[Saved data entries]
◇ ◇ ◇ ◇ ◇ ◇ ◇

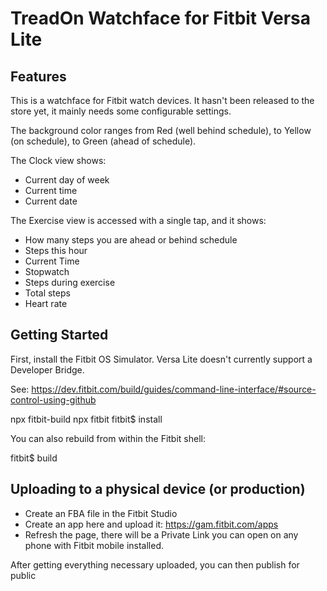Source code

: # TreadOn Watchface for Fitbit Versa Lite

## Features

This is a watchface for Fitbit watch devices. It hasn't been released to the store yet, it mainly needs some configurable settings.

The background color ranges from Red (well behind schedule), to Yellow (on schedule), to Green (ahead of schedule).

The Clock view shows:

- Current day of week
- Current time
- Current date

The Exercise view is accessed with a single tap, and it shows:

- How many steps you are ahead or behind schedule
- Steps this hour
- Current Time
- Stopwatch
- Steps during exercise
- Total steps
- Heart rate


## Getting Started

First, install the Fitbit OS Simulator. Versa Lite doesn't currently support a Developer Bridge.

See: https://dev.fitbit.com/build/guides/command-line-interface/#source-control-using-github

npx fitbit-build
npx fitbit
fitbit$ install

You can also rebuild from within the Fitbit shell:

fitbit$ build

## Uploading to a physical device (or production)

- Create an FBA file in the Fitbit Studio
- Create an app here and upload it: https://gam.fitbit.com/apps
- Refresh the page, there will be a Private Link you can open on any phone with Fitbit mobile installed.

After getting everything necessary uploaded, you can then publish for public

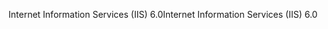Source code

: <span data-ttu-id="f267b-101">Internet Information Services (IIS) 6.0</span><span class="sxs-lookup"><span data-stu-id="f267b-101">Internet Information Services (IIS) 6.0</span></span>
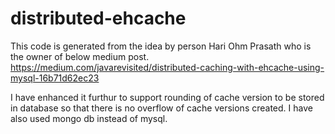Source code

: # distributed-ehcache


This code is generated from the idea by person Hari Ohm Prasath who is the owner of below medium post.
https://medium.com/javarevisited/distributed-caching-with-ehcache-using-mysql-16b71d62ec23

I have enhanced it furthur to support rounding of cache version to be stored in database so that there is no overflow of cache versions created. I have also used mongo db instead of mysql.
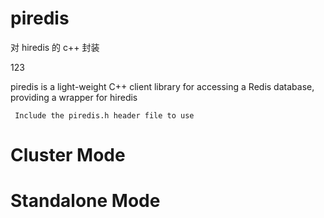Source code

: # piredis

对 hiredis 的 c++ 封装

123

piredis is a light-weight C++ client library for accessing a Redis database, providing a wrapper for hiredis

` Include the piredis.h header file to use`

# Cluster Mode

# Standalone Mode
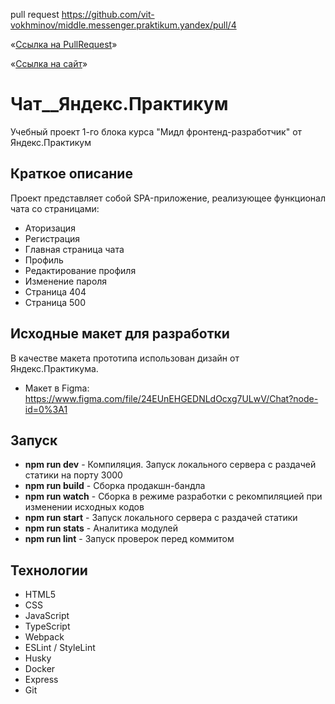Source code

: pull request https://github.com/vit-vokhminov/middle.messenger.praktikum.yandex/pull/4


«[Ссылка на PullRequest](https://github.com/Pelmenya/middle.messenger.praktikum.yandex/pull/3)»

«[Ссылка на сайт](https://chat-yandex-praktikum.herokuapp.com/chat)»

# Чат__Яндекс.Практикум

Учебный проект 1-го блока курса "Мидл фронтенд-разработчик" от Яндекс.Практикум

## Краткое описание

Проект представляет собой SPA-приложение, реализующее функционал чата со страницами:

- Аторизация
- Регистрация
- Главная страница чата
- Профиль
- Редактирование профиля
- Изменение пароля
- Страница 404
- Страница 500

## Исходные макет для разработки

В качестве макета прототипа использован дизайн от Яндекс.Практикума.

- Макет в Figma: https://www.figma.com/file/24EUnEHGEDNLdOcxg7ULwV/Chat?node-id=0%3A1

## Запуск

 - **npm run dev** - Компиляция. Запуск локального сервера с раздачей статики на порту 3000
 - **npm run build** - Сборка продакшн-бандла
 - **npm run watch** - Сборка в режиме разработки с рекомпиляцией при изменении исходных кодов
 - **npm run start** - Запуск локального сервера с раздачей статики
 - **npm run stats** - Аналитика модулей
 - **npm run lint** -  Запуск проверок перед коммитом

## Технологии

 - HTML5
 - CSS
 - JavaScript
 - TypeScript
 - Webpack
 - ESLint / StyleLint
 - Husky
 - Docker
 - Express
 - Git

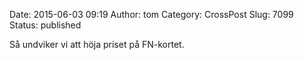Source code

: Date: 2015-06-03 09:19
Author: tom
Category: CrossPost
Slug: 7099
Status: published

Så undviker vi att höja priset på FN-kortet.

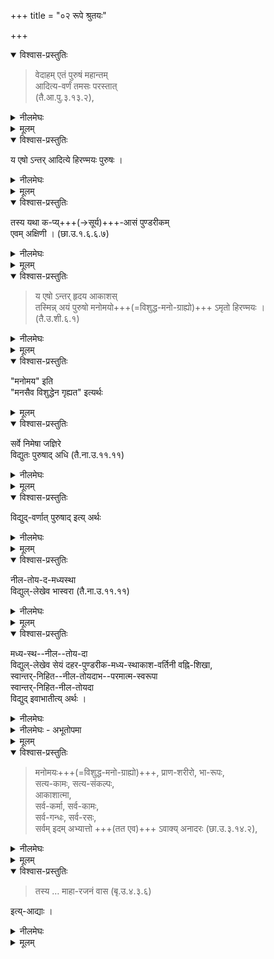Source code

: +++
title = "०२ रूपे श्रुतयः"

+++

<details open><summary>विश्वास-प्रस्तुतिः</summary>

> वेदाहम् एतं पुरुषं महान्तम्  
आदित्य-वर्णं तमसः परस्तात्  
(तै.आ.पु.३.१३.२),
</details>

<details><summary>नीलमेघः</summary>

प्रकृति के ऊपर रहने वाले  
तथा सूर्य के समान वर्ण वाले  
इस महापुरुष श्रीभगवान को  
हम जानते हैं ।

यहां आदित्यवर्णं शब्द से श्रीभगवान का दिव्यरूप वर्णित है ।

</details>


<details><summary>मूलम्</summary>

वेदाहमेतं पुरुषं महान्तमादित्यवर्णं तमसः परस्तात् (तै.आ.पु.३.१३.२),
</details>


<details open><summary>विश्वास-प्रस्तुतिः</summary>

य एषो ऽन्तर् आदित्ये हिरण्मयः पुरुषः ।
</details>

<details><summary>नीलमेघः</summary>

अर्थातये जो सूर्यमण्डल के अन्दर स्वर्ण समान विग्रह वाले पुरुष दिखाई देते हैं ।
</details>


<details><summary>मूलम्</summary>

य एषोऽन्तरादित्ये हिरण्मयः पुरुषः ।
</details>

<details open><summary>विश्वास-प्रस्तुतिः</summary>

तस्य यथा क-प्य्+++(→सूर्य)+++-आसं पुण्डरीकम्  
एवम् अक्षिणी । (छा.उ.१.६.६.७)
</details>

<details><summary>नीलमेघः</summary>

सूर्य से विकसित कमल जिस प्रकार शोभा पाता है  
उस प्रकार के उनके नेत्र हैं ।  
इस वाक्य से सूर्यमण्डल में विद्यमान नारायण भगवान का रूप वर्णित है ।
</details>


<details><summary>मूलम्</summary>

तस्य यथा कप्यासं पुण्डरीकमेवमक्षिणी । (छा.उ.१.६.६.७)
</details>

<details open><summary>विश्वास-प्रस्तुतिः</summary>

> य एषो ऽन्तर् हृदय आकाशस्  
तस्मिन्न् अयं पुरुषो मनोमयो+++(=विशुद्ध-मनो-ग्राह्यो)+++ ऽमृतो हिरण्मयः ।  
(तै.उ.शी.६.१)
</details>

<details><summary>नीलमेघः</summary>

[[२८७]]  
अर्थात् - यह जो हृदय के अन्दर आकाश है  
उसमें वह पुरुष विराजमान हैं  
जो विशुद्ध मन से ही  
गृहीत हो सकते हैं ।  
वे अमृत हैं तथा स्वर्ण के समान विग्रह वाले हैं।  
इस वाक्य में "हिरण्मय" शब्द से श्रीभगवान का दिव्यविग्रह वर्णित है ।
</details>

<details><summary>मूलम्</summary>

य एषो ऽन्तर् हृदय आकाशस्तस्मिन्नयं पुरुषो मनोमयोऽमृतो हिरण्मयः । (तै.उ.शी.६.१)
</details>


<details open><summary>विश्वास-प्रस्तुतिः</summary>

"मनोमय" इति  
"मनसैव विशुद्धेन गृह्यत" इत्यर्थः
</details>

<details><summary>मूलम्</summary>

मनोमय इति मनसैव विशुद्धेन गृह्यत इत्यर्थः
</details>

<details open><summary>विश्वास-प्रस्तुतिः</summary>

सर्वे निमेषा जज्ञिरे  
विद्युतः पुरुषाद् अधि (तै.ना.उ.११.११)
</details>

<details><summary>नीलमेघः</summary>

अर्थात् — विद्युत् के समान वर्ण वाले पुरुष से  
सभी निमेष इत्यादि उत्पन्न हुये हैं ।
</details>


<details><summary>मूलम्</summary>

सर्वे निमेषा जज्ञिरे विद्युतः पुरुषादधि (तै.ना.उ.११.११)
</details>

<details open><summary>विश्वास-प्रस्तुतिः</summary>

विद्युद्-वर्णात् पुरुषाद् इत्य् अर्थः
</details>

<details><summary>नीलमेघः</summary>

यहाँ "विद्युतः " इस शब्द से श्रीभगवान का दिव्यरूपं वर्णित है ।
</details>

<details><summary>मूलम्</summary>

विद्युद्-वर्णात् पुरुषाद् इत्य् अर्थः
</details>


<details open><summary>विश्वास-प्रस्तुतिः</summary>

नील-तोय-द-मध्यस्था  
विद्युल्-लेखेव भास्वरा (तै.ना.उ.११.११)
</details>

<details><summary>नीलमेघः</summary>

अर्थात् - हृदय कमल के मध्य में विद्यमान आकाश में  
एक वह्निज्वाला है  
जिसके मध्य में  
नील मेघ के समान विग्रह से युक्त  
परमात्मा विराजमान है
</details>


<details><summary>मूलम्</summary>

नील-तोय-द-मध्यस्था  
विद्युल्-लेखेव भास्वरा (तै.ना.उ.११.११)
</details>

<details open><summary>विश्वास-प्रस्तुतिः</summary>

मध्य-स्थ--नील--तोय-दा  
विद्युल्-लेखेव सेयं दहर-पुण्डरीक-मध्य-स्थाकाश-वर्तिनी वह्नि-शिखा,  
स्वान्तर्-निहित--नील-तोयदाभ--परमात्म-स्वरूपा  
स्वान्तर्-निहित-नील-तोयदा  
विद्युद् इवाभातीत्य् अर्थः ।
</details>

<details><summary>नीलमेघः</summary>

ऐसे परमात्मा को  
मध्य में धारण करने वाली वह वह्नि-ज्वाला  
उस विद्युत् के समान चमकती है  
जिसके अन्दर नीलमेघ विराजमान हो ।
</details>

<details><summary>नीलमेघः - अभूतोपमा</summary>

यह अभूतोपमा है  
क्योंकि मेघ में विद्यत् का विराजना प्रसिद्ध है,  
विद्युत में मेघ की स्थिति असंभावित है ।+++(5)+++

यदि मेघ को अन्दर लेती हुई कोई विद्युत हो  
तो वह इस वह्निशिखा -  
जो नीलमेघ के समान विग्रह वाले परमात्मा को  
अन्दर धरण करती है -  
का उपमान हो सकता है ।  
ऐसे भाव को लेकर  
यहाँ उपमान कहा गया है ।  
अतएव यह अभूतोपमा कहलाती है ।

इस मन्त्र में  
"नीलतोयद" शब्द से  
नीलमेघश्यामल श्रीभगवद्-विग्रह का वर्णन है ।
</details>

<details><summary>मूलम्</summary>

मध्यस्थनीलतोयदा विद्युल्लेखेव सेयं दहरपुण्डरीकमध्यस्थाकाशवर्तिनी वह्निशिखा, स्वान्तर्निहित-नीलतोयदाभपरमात्मस्वरूपा स्वान्तर्निहितनीलतोयदा विद्युदिवाभातीत्यर्थः ।
</details>

<details open><summary>विश्वास-प्रस्तुतिः</summary>

> मनोमयः+++(=विशुद्ध-मनो-ग्राह्यो)+++, प्राण-शरीरो, भा-रूपः,  
सत्य-कामः, सत्य-संकल्पः,  
आकाशात्मा,  
सर्व-कर्मा, सर्व-कामः,  
सर्व-गन्धः, सर्व-रसः,  
सर्वम् इदम् अभ्यात्तो +++(तत एव)+++ ऽवाक्य् अनादरः (छा.उ.३.१४.२),
</details>

<details><summary>नीलमेघः</summary>

(६) "मनोमयः प्राणशरीरो भारूपः सत्यसंकल्प प्राकाशात्मा सर्वकर्मा सर्वकामः सर्वगन्धः सर्वरसः सर्वमिदम् अभ्यातोऽवाक्यनादरः"

अर्थात् — उपासक इस प्रकार  
परमात्मा की उपासना करें कि  
परमात्मा विशुद्ध मन से प्राप्य होने वाले हैं,  
प्राणों के धारक हैं,  
भास्वर रूप वाले हैं,  
अ-प्रतिहत संकल्प वाले हैं।

आकाश के समान  
सूक्ष्म एवं स्वच्छ स्वरूप वाले हैं,  
यद्वा आकाश के अन्तरात्मा हैं  
अथवा सर्वत्र स्वयं प्रकाशित होने वाले हैं  
साथ ही दूसरों को भी प्रकाशित करने वाले हैं ।

यह संपूर्ण जगत उनकी कृति है  
अथवा सभी कर्म उनका आराधन हैं,  
उनसे वे आराधित होने वाले हैं ।  
सर्वविध अभीष्ट भोग्य और भोगोपकरण इत्यादि से संपन्न हैं ।  
अपने असाधारण निर्दोष अत्युत्तम अप्राकृत मंगलमय गन्ध एवं रसों से संपन्न हैं।

इस प्रकार इन सभी कल्याणगुणों को वे अपनाये हुये हैं ।  
वे सापेक्ष हो कर  
कुछ भी नहीं बोलते हैं  
क्योंकि परिपूर्ण होने से  
उनको किसी से कोई प्रयोजन नहीं है ।

अतएव वे परिपूर्ण ऐश्वर्य से संपन्न होने के कारण  
ब्रह्मा से लेकर स्तम्ब-पर्यन्त  
संपूर्ण अगत को तृण समझकर  
चुपचाप विराजमान रहते हैं ।  
इस प्रकार उपासक परमात्मा की उपासना करें ।

इस वचन में “भारूपः” इत्यादि शब्दों से  
श्रीभगवान के अप्राकृतरूप  
एवं रसगन्ध वर्णित हैं ।
</details>


<details><summary>मूलम्</summary>

मनोमयः प्राणशरीरो भारूपः, सत्यकामः सत्यसंकल्पः, आकाशात्मा सर्वकर्मा सर्वकामः सर्वगन्धः सर्वरसः सर्वमिदम् अभ्यात्तोऽवाक्यनादरः (छा.उ.३.१४.२),
</details>


<details open><summary>विश्वास-प्रस्तुतिः</summary>

> तस्य … माहा-रजनं वास (बृ.उ.४.३.६)

इत्य्-आद्याः ।
</details>

<details><summary>नीलमेघः</summary>

> (७) “तस्य माहारजनं वासः"

संपूर्ण श्रुतिवाक्य इस प्रकार है कि

> “तस्य हैतस्य पुरुषस्य रूपं  
यथा माहारजनं वासो  
यथा पाण्ड्व्-आविकं  
यथेन्द्रगोपो  
यथाग्न्य्-अर्चिर्  
यथा पुण्डरीकं  
यथा सकृद् विद्युत्तं"  
२८८

अर्थात् -

> उस परमात्मा का  
एक सुन्दर रूप अर्थात दिव्यविग्रह है,  
वह हरिद्रा-रञ्जित वस्त्र के समान है  
अथवा श्वेत-कम्बल के समान है,  
अथवा इन्द्रगोप कृमि के समान है,  
यद् वा अग्नि-ज्वाला के समान है,  
अथवा कमल के समान है,  
यद्वा एक-दम चमकने वाली विद्युत् के समान है ।  
इस प्रकार विविध दृष्टान्तों को कहकर  
इस श्रुति ने  
श्रीभगवान के दिव्यरूप का वर्णन किया है ।  
इन सब श्रुतियों से  
श्री भगवान का दिव्य मंगलविग्रह सिद्ध किया है ।
</details>


<details><summary>मूलम्</summary>

तस्य … माहारजनं वास (बृ.उ.४.३.६) इत्याद्याः ।
</details>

◇ ◇ ◇ ◇ ◇ ◇ ◇

Work to complete:
Scan the entries above for the word "mysql" and collect each line holding it.

Output for this exercise:
https://medium.com/javarevisited/distributed-caching-with-ehcache-using-mysql-16b71d62ec23
I have enhanced it furthur to support rounding of cache version to be stored in database so that there is no overflow of cache versions created. I have also used mongo db instead of mysql.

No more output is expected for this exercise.